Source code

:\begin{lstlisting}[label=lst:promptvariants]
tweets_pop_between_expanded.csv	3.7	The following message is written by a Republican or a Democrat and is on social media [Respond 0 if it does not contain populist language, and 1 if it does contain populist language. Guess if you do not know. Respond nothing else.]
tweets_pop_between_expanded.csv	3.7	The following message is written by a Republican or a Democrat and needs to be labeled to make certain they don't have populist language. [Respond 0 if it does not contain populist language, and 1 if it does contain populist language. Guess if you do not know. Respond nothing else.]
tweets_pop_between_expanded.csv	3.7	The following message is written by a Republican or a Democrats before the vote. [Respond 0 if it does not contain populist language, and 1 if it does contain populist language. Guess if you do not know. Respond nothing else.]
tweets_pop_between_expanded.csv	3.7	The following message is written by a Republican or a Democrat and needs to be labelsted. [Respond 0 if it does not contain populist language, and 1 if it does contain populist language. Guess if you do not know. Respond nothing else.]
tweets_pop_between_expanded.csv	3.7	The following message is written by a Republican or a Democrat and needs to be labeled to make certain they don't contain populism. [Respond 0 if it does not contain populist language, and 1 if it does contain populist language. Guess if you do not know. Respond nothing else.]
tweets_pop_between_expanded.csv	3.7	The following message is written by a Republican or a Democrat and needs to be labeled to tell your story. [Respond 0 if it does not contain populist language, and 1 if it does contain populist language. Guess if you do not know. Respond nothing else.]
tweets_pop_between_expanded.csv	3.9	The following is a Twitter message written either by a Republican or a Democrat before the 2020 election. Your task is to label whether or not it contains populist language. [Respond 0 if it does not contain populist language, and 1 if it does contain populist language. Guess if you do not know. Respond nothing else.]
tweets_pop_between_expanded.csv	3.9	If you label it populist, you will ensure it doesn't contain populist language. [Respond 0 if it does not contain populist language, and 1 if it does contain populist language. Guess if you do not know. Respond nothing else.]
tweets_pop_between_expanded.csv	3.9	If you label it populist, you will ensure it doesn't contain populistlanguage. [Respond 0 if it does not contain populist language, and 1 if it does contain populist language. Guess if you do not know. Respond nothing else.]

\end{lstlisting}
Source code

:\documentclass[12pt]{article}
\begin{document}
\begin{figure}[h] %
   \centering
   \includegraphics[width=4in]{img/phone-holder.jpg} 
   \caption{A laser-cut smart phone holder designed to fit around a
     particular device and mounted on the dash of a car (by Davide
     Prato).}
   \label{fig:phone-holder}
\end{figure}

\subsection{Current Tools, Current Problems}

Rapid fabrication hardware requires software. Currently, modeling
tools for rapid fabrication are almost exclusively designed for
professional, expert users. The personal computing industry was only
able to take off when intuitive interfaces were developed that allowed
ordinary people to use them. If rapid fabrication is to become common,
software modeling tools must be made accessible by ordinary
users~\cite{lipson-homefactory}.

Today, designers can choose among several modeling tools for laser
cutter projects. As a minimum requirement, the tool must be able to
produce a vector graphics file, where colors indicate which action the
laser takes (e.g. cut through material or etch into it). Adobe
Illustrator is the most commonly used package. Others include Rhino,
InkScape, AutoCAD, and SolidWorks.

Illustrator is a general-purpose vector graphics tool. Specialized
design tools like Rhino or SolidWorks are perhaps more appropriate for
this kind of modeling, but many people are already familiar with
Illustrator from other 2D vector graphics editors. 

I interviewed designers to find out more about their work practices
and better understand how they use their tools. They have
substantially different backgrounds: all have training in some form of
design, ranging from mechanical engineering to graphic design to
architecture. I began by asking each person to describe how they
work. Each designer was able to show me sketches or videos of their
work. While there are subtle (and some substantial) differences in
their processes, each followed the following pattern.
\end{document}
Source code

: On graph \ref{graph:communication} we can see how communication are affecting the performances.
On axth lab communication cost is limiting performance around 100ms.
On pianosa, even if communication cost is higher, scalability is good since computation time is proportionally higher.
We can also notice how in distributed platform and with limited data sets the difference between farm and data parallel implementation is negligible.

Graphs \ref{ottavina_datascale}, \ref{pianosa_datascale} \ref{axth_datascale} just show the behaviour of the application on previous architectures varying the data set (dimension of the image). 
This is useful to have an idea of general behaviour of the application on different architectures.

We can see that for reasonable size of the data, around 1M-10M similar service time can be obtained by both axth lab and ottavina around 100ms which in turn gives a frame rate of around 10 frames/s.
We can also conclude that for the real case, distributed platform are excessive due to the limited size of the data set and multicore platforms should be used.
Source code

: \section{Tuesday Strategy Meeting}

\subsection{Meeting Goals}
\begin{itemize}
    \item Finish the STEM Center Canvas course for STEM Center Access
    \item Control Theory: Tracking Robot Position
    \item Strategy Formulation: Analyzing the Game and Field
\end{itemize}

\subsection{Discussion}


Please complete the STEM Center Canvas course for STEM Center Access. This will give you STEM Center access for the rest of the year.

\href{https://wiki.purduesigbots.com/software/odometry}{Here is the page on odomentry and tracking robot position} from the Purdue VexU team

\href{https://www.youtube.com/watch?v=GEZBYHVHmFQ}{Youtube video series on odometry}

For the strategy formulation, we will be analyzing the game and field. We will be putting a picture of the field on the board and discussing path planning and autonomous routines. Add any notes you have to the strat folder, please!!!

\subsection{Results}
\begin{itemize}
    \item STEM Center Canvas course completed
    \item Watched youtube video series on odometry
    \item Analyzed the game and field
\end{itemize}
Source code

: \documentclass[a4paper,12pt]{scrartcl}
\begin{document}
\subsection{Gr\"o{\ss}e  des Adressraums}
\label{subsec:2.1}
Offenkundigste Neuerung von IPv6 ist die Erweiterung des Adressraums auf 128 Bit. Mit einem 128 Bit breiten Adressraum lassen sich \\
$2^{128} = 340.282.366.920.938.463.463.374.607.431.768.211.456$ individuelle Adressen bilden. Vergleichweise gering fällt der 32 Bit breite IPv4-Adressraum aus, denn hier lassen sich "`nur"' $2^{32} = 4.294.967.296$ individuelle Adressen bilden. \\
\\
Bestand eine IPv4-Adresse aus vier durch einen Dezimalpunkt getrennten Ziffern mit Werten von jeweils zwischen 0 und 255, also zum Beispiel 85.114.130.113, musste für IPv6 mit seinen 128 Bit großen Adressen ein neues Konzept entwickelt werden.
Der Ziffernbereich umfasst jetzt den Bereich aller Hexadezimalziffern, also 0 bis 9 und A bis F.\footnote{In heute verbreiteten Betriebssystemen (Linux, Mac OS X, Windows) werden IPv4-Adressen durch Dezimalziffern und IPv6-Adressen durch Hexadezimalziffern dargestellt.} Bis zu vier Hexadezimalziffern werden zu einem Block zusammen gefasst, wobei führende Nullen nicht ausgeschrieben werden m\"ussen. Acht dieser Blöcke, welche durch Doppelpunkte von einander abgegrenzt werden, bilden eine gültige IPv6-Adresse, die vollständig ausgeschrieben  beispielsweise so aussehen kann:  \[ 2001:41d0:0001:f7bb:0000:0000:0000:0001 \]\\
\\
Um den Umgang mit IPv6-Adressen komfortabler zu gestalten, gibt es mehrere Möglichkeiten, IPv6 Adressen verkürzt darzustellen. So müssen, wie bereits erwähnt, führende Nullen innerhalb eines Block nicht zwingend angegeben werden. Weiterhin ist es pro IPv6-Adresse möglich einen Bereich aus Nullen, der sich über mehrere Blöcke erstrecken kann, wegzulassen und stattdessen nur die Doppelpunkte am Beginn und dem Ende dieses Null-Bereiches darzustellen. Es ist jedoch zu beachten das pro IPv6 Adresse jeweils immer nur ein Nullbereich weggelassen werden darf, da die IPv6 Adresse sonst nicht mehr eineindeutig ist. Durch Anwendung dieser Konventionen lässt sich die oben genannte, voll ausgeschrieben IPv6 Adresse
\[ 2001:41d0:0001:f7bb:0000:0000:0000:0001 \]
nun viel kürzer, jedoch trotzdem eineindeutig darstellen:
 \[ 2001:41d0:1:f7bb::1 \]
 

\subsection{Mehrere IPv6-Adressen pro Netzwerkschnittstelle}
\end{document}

******

• [WHAT THE EXERCISE ASKS] All lines above in which the word "with" occurs should be identified and copied.

• [RESULT FOR THIS TASK]
this kind of modeling, but many people are already familiar with
We can also notice how in distributed platform and with limited data sets the difference between farm and data parallel implementation is negligible.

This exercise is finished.